Welcome to WebmasterWorld Guest from 54.166.150.205

Forum Moderators: open

Message Too Old, No Replies

Google June 2003 : Update Esmeralda Part 2

     
3:17 pm on Jun 16, 2003 (gmt 0)

Senior Member

WebmasterWorld Senior Member googleguy is a WebmasterWorld Top Contributor of All Time 10+ Year Member

joined:Oct 8, 2001
posts:2882
votes: 0


Continued from: [webmasterworld.com...]


MurphyDog/johnser/bokesch, sound like all your sites will benefit from those extra links over time. If we didn't get the site into this index, sounds like we'll get it soon. It's fun to watch expectations change. MurphyDog launched his site a week or so ago and is chomping at the bit for it to show up. Give it just a little bit of time--we should find the site soon. :)

<added>
P.S. I won't be posting as often (gotta work, ya know :), but I will be checking this post and chiming in when there's something I can add.
</added>

11:26 pm on June 16, 2003 (gmt 0)

Full Member

joined:Dec 13, 2002
posts:314
votes: 0


Just because those other search engines show 80 backlinks doesn't mean Google will because Google doesn't show anything less then a PR4. Google is saying you only have 7 backlinks that are PR4 or higher.
11:47 pm on June 16, 2003 (gmt 0)

Junior Member

10+ Year Member

joined:June 16, 2003
posts:111
votes: 0


"Just because those other search engines show 80 backlinks doesn't mean Google will because Google doesn't show anything less then a PR4. Google is saying you only have 7 backlinks that are PR4 or higher."

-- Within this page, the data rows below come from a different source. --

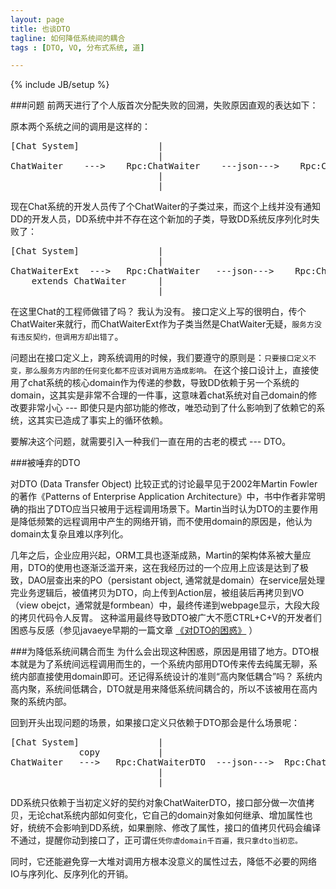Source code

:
 ```yaml
---
layout: page
title: 也谈DTO
tagline: 如何降低系统间的耦合
tags : [DTO, VO, 分布式系统, 道]

---
```

{% include JB/setup %}

###问题
前两天进行了个人版首次分配失败的回溯，失败原因直观的表达如下：

原本两个系统之间的调用是这样的：


<pre>
[Chat System]               |                               |                   [DD System]
                            |                               |
ChatWaiter    --->    Rpc:ChatWaiter    ---json--->    Rpc:ChatWaiter    --->    ChatWaiter
                            |                               |
                            |                               |
</pre>
  
现在Chat系统的开发人员传了个ChatWaiter的子类过来，而这个上线并没有通知DD的开发人员，DD系统中并不存在这个新加的子类，导致DD系统反序列化时失败了：

<pre>
[Chat System]               |                               |                   [DD System]
                            |                               |
ChatWaiterExt  --->   Rpc:ChatWaiter   ---json--->    Rpc:ChatWaiter   --->    ChatWaiterExt
    extends ChatWaiter      |                               |        
                            |                               |             What's the hell ?!
</pre>   

在这里Chat的工程师做错了吗？ 我认为没有。 接口定义上写的很明白，传个ChatWaiter来就行，而ChatWaiterExt作为子类当然是ChatWaiter无疑，`服务方没有违反契约，但调用方却出错了`。

问题出在接口定义上，跨系统调用的时候，我们要遵守的原则是：`只要接口定义不变，那么服务方内部的任何变化都不应该对调用方造成影响。`   在这个接口设计上，直接使用了chat系统的核心domain作为传递的参数，导致DD依赖于另一个系统的domain，这其实是非常不合理的一件事，这意味着chat系统对自己domain的修改要非常小心 --- 即使只是内部功能的修改，唯恐动到了什么影响到了依赖它的系统，这其实已造成了事实上的循环依赖。

要解决这个问题，就需要引入一种我们一直在用的古老的模式 --- DTO。

###被唾弃的DTO

对DTO (Data Transfer Object) 比较正式的讨论最早见于2002年Martin Fowler的著作《Patterns of Enterprise Application Architecture》中，书中作者非常明确的指出了DTO应当只被用于远程调用场景下。Martin当时认为DTO的主要作用是降低频繁的远程调用中产生的网络开销，而不使用domain的原因是，他认为domain太复杂且难以序列化。

几年之后，企业应用兴起，ORM工具也逐渐成熟，Martin的架构体系被大量应用，DTO的使用也逐渐泛滥开来，这在我经历过的一个应用上应该是达到了极致，DAO层查出来的PO（persistant object, 通常就是domain）在service层处理完业务逻辑后，被值拷贝为DTO，向上传到Action层，被组装后再拷贝到VO（view obejct，通常就是formbean）中，最终传递到webpage显示，大段大段的拷贝代码令人反胃。 这种滥用最终导致DTO被广大不愿CTRL+C+V的开发者们困惑与反感（参见javaeye早期的一篇文章 [《对DTO的困惑》](http://www.iteye.com/topic/9092) ）
 
###为降低系统间耦合而生
为什么会出现这种困惑，原因是用错了地方。DTO根本就是为了系统间远程调用而生的，一个系统内部用DTO传来传去纯属无聊，系统内部直接使用domain即可。还记得系统设计的准则“高内聚低耦合”吗？ 系统内高内聚，系统间低耦合，DTO就是用来降低系统间耦合的，所以不该被用在高内聚的系统内部。

回到开头出现问题的场景，如果接口定义只依赖于DTO那会是什么场景呢：
<pre>
[Chat System]               |                               |                 [DD System]
             copy           |                               |
ChatWaiter   --->   Rpc:ChatWaiterDTO  ---json--->  Rpc:ChatWaiterDTO  ---> ChatWaiterDTO
                            |                               |
                            |                               |
</pre>
DD系统只依赖于当初定义好的契约对象ChatWaiterDTO，接口部分做一次值拷贝，无论chat系统内部如何变化，它自己的domain对象如何继承、增加属性也好，统统不会影响到DD系统，如果删除、修改了属性，接口的值拷贝代码会编译不通过，提醒你动到接口了，正可谓`任凭你虐domain千百遍，我只拿dto当初恋。 `

同时，它还能避免穿一大堆对调用方根本没意义的属性过去，降低不必要的网络IO与序列化、反序列化的开销。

Thank you for that info, i did not know that, however, I have several backlinks that are 6 or higher and they are not showing at all...

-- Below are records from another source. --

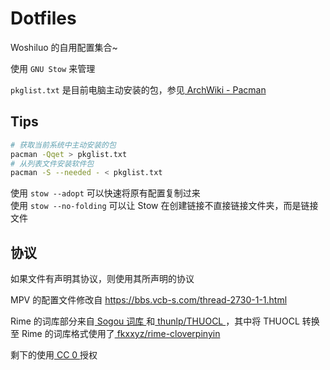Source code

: # Dotfiles

Woshiluo 的自用配置集合~

使用 `GNU Stow` 来管理

`pkglist.txt` 是目前电脑主动安装的包，参见[ ArchWiki - Pacman ](https://wiki.archlinux.org/index.php/Pacman)

## Tips

```bash
# 获取当前系统中主动安装的包
pacman -Qqet > pkglist.txt
# 从列表文件安装软件包
pacman -S --needed - < pkglist.txt
```

使用 `stow --adopt` 可以快速将原有配置复制过来  
使用 `stow --no-folding` 可以让 Stow 在创建链接不直接链接文件夹，而是链接文件

## 协议

如果文件有声明其协议，则使用其所声明的协议

MPV 的配置文件修改自 <https://bbs.vcb-s.com/thread-2730-1-1.html>  

Rime 的词库部分来自[ Sogou 词库 ](https://pinyin.sogou.com/dict/)和[ thunlp/THUOCL ](https://github.com/thunlp/THUOCL)，其中将 THUOCL 转换至 Rime 的词库格式使用了[ fkxxyz/rime-cloverpinyin ](https://github.com/fkxxyz/rime-cloverpinyin)

剩下的使用[ CC 0 ](https://creativecommons.org/publicdomain/zero/1.0/deed.zh)授权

11:55 pm on June 16, 2003 (gmt 0)

Senior Member

WebmasterWorld Senior Member googleguy is a WebmasterWorld Top Contributor of All Time 10+ Year Member

joined:Oct 8, 2001
posts:2882
votes: 0


Hi vbjaeger, welcome to WebmasterWorld. Google probably saw all those backlinks to your site--it's just that we don't report all backlinks that we see. But don't worry; we find and process many more links than we report.

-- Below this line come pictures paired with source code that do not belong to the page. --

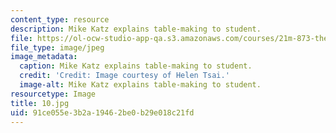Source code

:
 ```yaml
---
content_type: resource
description: Mike Katz explains table-making to student.
file: https://ol-ocw-studio-app-qa.s3.amazonaws.com/courses/21m-873-theater-arts-topics-fall-2004-january-iap-2005/91ce055e3b2a19462be0b29e018c21fd_10.jpg
file_type: image/jpeg
image_metadata:
  caption: Mike Katz explains table-making to student.
  credit: 'Credit: Image courtesy of Helen Tsai.'
  image-alt: Mike Katz explains table-making to student.
resourcetype: Image
title: 10.jpg
uid: 91ce055e-3b2a-1946-2be0-b29e018c21fd
---
```

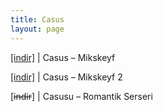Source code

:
 ```yaml
---
title: Casus
layout: page
---
```


<a href="https://cloud.mail.ru/public/fb809c301d73/Casus%20-%20Mikskeyf" target="_blank">[indir]</a> | Casus &#8211; Mikskeyf

<a href="https://cloud.mail.ru/public/dcbaa6522ea6/Casus%20-%20Mikskeyf%202" target="_blank">[indir]</a> | Casus &#8211; Mikskeyf 2

[<del>indir</del>] | Casusu &#8211; Romantik Serseri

If you jumped 27 notches and there's only 100 people ahead of you, then you sound like a natural SEO--you got 1/5th of the way there in one try. :)

I'd recommend reading around here more. Start with the FAQ and Brett's guide to building traffic in 26 steps. Feel free to keep an eye on what I post via my profile page. Think about terms that users would actually type to find your site, and make sure you've got them on your pages. Look for other sites that your users might like and link to them, and look for sites that would be a good match for your domain and nicely ask if they'd link to you. Definitely read through our section at www.google.com/webmasters/ for more advice about how to make your site more crawlable.

One cautionary word of advice: take everything with a grain of salt, and make choices that are common sense to you and work well for your users. For example, there was recently a thread that suggested Google was running out of "address space" to label our documents. I was talking to another engineer here and he said he almost fell out of his chair laughing when he read that. So there's always a lot of theories floating around all the time about why something is this way or that. My advice is to assume that Google wants the most useful, relevant pages to come up first for searchers. Try to build those useful, relevant pages as well as you can, and we'll do our best to find them and rank them accurately for searches.

Welcome to WebmasterWorld!
GoogleGuy

[edited by: GoogleGuy at 11:56 pm (utc) on June 16, 2003]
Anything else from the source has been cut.